**WORK ORDER:**
Below are entries. Reproduce exactly the lines between the line holding "Q5.3. one axiom" and the line holding "property is functional.<br>", inclusive, and only those.

[Dataset records]

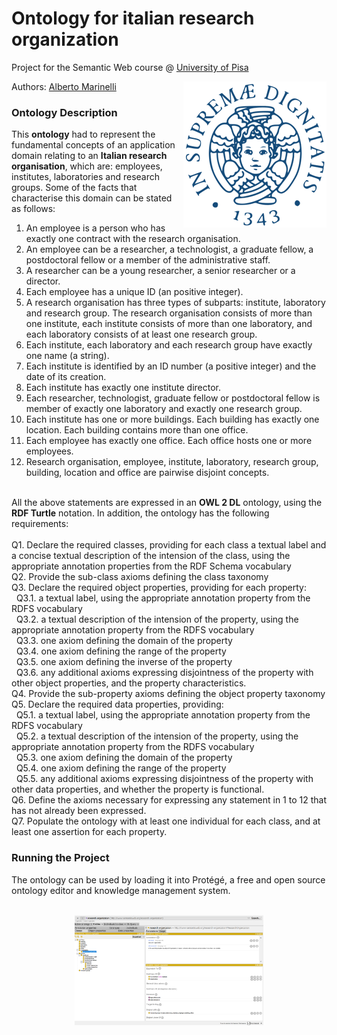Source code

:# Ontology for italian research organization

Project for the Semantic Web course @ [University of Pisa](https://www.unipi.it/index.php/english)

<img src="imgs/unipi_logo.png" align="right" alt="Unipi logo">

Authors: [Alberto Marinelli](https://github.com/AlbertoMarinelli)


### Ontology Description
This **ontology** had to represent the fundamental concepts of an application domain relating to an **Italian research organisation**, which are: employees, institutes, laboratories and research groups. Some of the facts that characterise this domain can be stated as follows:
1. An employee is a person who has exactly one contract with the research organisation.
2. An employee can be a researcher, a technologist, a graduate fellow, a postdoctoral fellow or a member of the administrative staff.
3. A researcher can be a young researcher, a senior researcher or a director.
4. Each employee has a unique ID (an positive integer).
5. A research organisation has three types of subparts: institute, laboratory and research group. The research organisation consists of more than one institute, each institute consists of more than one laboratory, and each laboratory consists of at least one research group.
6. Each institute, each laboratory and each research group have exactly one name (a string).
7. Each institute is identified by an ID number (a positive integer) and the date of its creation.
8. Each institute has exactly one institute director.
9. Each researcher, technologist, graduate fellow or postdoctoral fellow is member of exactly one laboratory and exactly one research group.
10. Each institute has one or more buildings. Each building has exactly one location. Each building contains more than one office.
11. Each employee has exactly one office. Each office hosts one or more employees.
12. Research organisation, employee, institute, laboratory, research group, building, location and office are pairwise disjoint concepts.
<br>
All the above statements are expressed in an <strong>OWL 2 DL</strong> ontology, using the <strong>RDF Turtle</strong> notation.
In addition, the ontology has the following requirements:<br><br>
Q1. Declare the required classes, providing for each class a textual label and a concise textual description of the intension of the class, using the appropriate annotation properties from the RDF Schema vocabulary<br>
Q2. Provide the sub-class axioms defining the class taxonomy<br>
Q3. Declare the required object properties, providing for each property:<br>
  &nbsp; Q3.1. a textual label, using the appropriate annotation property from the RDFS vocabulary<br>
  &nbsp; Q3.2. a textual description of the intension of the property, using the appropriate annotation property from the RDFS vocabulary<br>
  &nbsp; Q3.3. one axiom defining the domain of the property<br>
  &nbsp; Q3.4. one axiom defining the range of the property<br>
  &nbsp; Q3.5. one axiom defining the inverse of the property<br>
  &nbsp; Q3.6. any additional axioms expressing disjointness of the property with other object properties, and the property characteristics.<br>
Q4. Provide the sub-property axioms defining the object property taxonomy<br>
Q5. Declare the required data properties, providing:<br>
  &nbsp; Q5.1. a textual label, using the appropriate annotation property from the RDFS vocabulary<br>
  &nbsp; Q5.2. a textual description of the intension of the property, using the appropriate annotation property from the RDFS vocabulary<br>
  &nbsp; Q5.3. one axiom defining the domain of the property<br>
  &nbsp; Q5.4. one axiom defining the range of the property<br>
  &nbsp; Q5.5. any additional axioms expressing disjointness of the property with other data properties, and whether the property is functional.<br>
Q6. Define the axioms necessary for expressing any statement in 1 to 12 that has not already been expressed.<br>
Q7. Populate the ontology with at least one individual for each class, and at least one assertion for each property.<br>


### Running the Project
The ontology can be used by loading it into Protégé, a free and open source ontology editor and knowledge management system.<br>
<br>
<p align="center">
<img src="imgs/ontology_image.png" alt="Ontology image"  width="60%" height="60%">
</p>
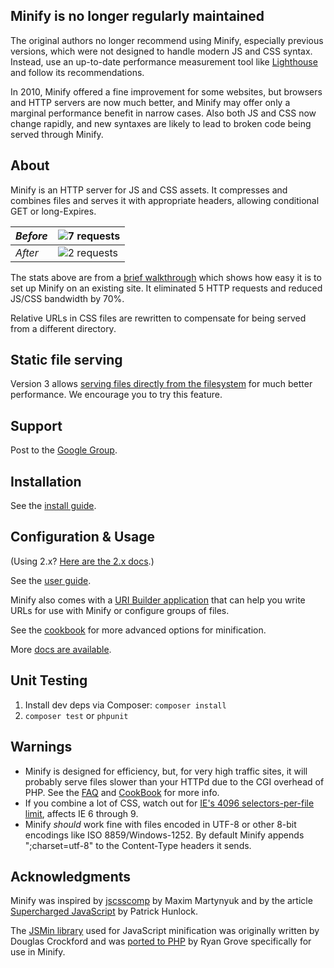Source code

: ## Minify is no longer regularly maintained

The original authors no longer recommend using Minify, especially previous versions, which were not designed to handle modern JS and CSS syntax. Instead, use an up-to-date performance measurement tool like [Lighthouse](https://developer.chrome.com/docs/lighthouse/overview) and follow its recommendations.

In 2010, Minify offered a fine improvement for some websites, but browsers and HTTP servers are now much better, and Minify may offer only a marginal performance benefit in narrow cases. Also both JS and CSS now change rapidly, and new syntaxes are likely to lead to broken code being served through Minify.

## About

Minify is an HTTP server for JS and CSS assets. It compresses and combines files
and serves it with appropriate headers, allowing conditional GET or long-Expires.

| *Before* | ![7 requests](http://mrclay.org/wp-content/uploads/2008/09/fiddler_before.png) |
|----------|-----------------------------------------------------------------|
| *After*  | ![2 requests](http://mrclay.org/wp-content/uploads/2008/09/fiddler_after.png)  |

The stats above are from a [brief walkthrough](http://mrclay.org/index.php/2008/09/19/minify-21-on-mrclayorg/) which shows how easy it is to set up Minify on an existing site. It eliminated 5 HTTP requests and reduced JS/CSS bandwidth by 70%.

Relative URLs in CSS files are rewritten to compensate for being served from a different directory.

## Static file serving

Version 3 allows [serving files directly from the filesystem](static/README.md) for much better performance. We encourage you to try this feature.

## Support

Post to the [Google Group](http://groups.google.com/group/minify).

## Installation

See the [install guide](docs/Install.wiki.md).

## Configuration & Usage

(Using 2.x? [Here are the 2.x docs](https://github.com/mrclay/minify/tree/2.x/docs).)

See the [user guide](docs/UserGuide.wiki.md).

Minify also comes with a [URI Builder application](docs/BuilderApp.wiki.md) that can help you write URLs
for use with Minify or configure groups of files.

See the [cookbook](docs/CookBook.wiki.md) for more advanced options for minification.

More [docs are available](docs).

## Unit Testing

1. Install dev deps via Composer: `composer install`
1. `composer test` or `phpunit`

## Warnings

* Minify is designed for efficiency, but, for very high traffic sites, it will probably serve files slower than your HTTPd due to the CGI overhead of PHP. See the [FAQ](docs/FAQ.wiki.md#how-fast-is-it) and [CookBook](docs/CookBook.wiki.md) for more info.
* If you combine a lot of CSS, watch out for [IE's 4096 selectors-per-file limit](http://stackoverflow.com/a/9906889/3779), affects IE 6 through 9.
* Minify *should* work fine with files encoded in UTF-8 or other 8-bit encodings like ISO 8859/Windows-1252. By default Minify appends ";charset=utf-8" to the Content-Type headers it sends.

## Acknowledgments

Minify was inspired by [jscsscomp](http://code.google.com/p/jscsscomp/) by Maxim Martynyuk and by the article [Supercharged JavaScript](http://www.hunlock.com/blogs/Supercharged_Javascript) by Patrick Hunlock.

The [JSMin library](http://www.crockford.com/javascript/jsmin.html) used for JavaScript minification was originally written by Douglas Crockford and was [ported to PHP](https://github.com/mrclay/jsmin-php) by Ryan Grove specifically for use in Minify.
==
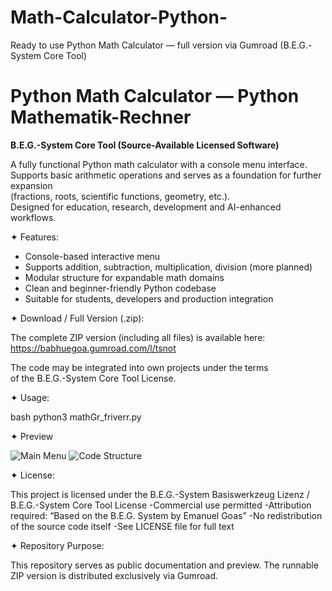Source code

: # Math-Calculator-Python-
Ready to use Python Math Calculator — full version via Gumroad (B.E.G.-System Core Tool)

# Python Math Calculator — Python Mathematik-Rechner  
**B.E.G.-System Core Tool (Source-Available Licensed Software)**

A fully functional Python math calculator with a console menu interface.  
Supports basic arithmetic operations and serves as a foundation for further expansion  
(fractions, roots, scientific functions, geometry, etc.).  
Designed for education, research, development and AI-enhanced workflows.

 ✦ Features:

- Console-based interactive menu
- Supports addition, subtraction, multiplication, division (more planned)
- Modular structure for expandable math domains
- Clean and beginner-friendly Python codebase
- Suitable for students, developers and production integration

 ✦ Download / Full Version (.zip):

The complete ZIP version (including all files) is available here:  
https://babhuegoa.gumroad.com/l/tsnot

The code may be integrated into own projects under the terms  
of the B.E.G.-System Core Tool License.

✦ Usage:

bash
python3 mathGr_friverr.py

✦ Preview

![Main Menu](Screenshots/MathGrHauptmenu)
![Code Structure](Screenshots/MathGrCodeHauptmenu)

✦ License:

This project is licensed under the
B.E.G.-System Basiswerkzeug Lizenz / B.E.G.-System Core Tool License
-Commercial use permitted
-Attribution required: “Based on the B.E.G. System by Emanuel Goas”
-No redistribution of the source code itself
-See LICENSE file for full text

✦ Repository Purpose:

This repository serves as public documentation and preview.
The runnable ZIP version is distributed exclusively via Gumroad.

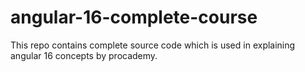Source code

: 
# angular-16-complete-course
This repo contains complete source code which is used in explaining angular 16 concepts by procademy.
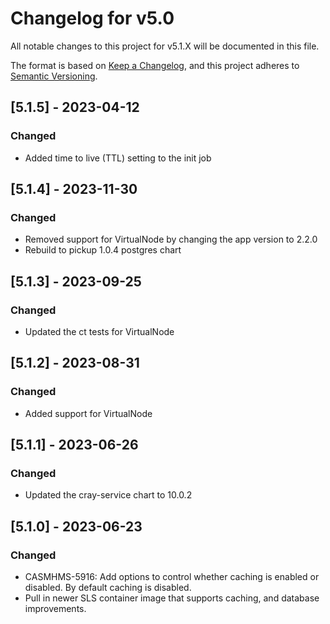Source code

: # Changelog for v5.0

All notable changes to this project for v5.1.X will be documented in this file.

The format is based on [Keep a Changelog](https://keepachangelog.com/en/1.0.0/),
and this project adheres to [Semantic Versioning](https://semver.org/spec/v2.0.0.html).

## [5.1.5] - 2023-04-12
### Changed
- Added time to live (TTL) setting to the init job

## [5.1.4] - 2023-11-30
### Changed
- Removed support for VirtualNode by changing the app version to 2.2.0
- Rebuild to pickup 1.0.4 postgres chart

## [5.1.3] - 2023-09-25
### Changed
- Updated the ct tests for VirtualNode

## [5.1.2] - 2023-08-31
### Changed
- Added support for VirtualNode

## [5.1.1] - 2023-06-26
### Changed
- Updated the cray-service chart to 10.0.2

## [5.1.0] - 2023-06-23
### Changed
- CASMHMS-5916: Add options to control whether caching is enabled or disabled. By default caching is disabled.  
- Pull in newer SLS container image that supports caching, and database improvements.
==
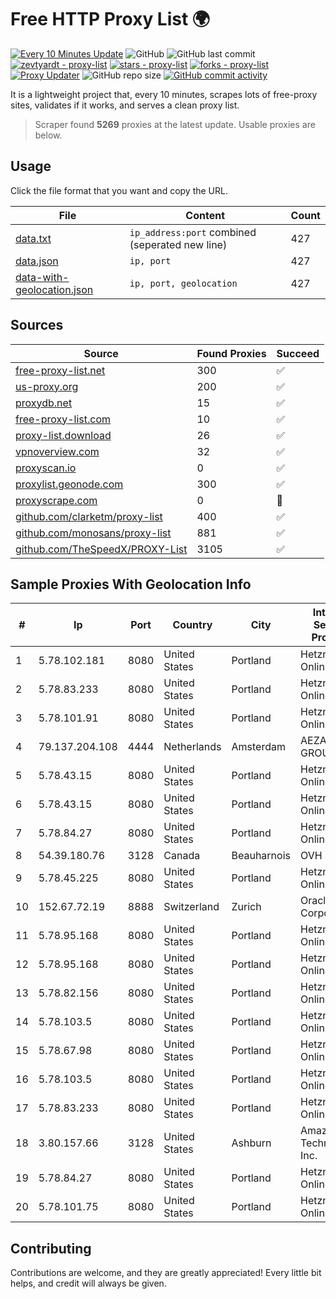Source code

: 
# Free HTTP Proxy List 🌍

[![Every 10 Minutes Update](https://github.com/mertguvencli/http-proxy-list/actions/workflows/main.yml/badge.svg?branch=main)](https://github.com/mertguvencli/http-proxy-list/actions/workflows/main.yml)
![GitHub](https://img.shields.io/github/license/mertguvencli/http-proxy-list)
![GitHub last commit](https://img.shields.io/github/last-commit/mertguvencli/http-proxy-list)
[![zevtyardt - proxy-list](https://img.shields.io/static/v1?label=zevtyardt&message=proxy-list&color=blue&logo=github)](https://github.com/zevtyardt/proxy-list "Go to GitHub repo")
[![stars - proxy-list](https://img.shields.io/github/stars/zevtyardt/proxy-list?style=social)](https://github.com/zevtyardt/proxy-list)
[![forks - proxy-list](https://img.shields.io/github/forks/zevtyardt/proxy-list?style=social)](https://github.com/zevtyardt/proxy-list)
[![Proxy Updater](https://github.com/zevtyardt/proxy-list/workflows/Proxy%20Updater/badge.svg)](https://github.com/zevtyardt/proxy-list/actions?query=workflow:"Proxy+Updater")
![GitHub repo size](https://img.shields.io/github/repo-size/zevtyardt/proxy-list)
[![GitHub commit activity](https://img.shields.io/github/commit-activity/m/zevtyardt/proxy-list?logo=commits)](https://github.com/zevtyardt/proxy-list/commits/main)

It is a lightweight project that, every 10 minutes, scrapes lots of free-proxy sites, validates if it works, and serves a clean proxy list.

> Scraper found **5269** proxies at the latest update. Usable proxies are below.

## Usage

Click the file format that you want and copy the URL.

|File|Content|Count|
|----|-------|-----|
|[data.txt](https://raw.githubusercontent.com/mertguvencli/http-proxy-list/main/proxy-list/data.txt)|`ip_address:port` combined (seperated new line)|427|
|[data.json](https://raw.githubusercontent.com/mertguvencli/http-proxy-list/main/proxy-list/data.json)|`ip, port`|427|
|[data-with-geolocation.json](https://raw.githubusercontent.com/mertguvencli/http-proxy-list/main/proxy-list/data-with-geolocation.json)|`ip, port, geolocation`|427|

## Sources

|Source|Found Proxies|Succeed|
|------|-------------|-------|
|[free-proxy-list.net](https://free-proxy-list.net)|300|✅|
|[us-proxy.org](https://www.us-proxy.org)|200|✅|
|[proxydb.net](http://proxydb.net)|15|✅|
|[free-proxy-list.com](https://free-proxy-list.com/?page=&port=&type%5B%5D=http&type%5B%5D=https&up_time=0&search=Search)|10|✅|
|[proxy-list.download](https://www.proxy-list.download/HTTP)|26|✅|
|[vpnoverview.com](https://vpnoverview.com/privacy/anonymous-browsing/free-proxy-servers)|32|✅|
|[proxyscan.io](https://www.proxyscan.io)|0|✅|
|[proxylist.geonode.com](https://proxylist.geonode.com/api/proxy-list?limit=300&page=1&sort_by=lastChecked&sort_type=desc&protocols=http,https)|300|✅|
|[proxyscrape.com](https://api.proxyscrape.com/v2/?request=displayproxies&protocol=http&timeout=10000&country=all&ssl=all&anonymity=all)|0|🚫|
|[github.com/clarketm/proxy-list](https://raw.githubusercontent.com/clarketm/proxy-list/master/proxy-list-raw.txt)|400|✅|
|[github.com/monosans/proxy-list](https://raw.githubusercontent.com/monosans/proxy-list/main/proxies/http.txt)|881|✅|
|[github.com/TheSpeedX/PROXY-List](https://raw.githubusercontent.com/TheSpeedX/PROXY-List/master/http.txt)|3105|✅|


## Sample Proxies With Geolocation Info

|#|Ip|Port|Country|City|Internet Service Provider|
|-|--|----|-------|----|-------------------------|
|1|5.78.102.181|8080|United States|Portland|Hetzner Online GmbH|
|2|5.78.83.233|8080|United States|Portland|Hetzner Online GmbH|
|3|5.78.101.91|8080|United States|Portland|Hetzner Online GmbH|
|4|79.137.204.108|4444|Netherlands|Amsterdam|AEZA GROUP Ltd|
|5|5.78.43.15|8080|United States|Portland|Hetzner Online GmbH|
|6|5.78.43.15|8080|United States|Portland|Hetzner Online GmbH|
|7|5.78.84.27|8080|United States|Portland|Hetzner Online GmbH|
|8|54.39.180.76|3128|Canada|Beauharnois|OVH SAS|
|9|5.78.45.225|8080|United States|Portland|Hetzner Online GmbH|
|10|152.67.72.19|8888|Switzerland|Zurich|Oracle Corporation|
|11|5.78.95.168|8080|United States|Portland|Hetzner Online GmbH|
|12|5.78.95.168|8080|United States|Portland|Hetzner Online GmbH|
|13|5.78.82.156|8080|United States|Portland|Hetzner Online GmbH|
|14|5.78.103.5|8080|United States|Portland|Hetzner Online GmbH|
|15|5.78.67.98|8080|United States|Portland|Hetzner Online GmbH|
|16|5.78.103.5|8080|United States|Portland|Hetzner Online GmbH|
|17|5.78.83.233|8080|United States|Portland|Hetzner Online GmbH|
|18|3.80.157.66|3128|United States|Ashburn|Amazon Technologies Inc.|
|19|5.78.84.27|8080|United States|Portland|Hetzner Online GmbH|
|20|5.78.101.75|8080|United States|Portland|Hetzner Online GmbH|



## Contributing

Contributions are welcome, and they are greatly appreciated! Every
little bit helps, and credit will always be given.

**OUTPUT:**
  &nbsp; Q5.3. one axiom defining the domain of the property<br>
  &nbsp; Q5.4. one axiom defining the range of the property<br>
  &nbsp; Q5.5. any additional axioms expressing disjointness of the property with other data properties, and whether the property is functional.<br>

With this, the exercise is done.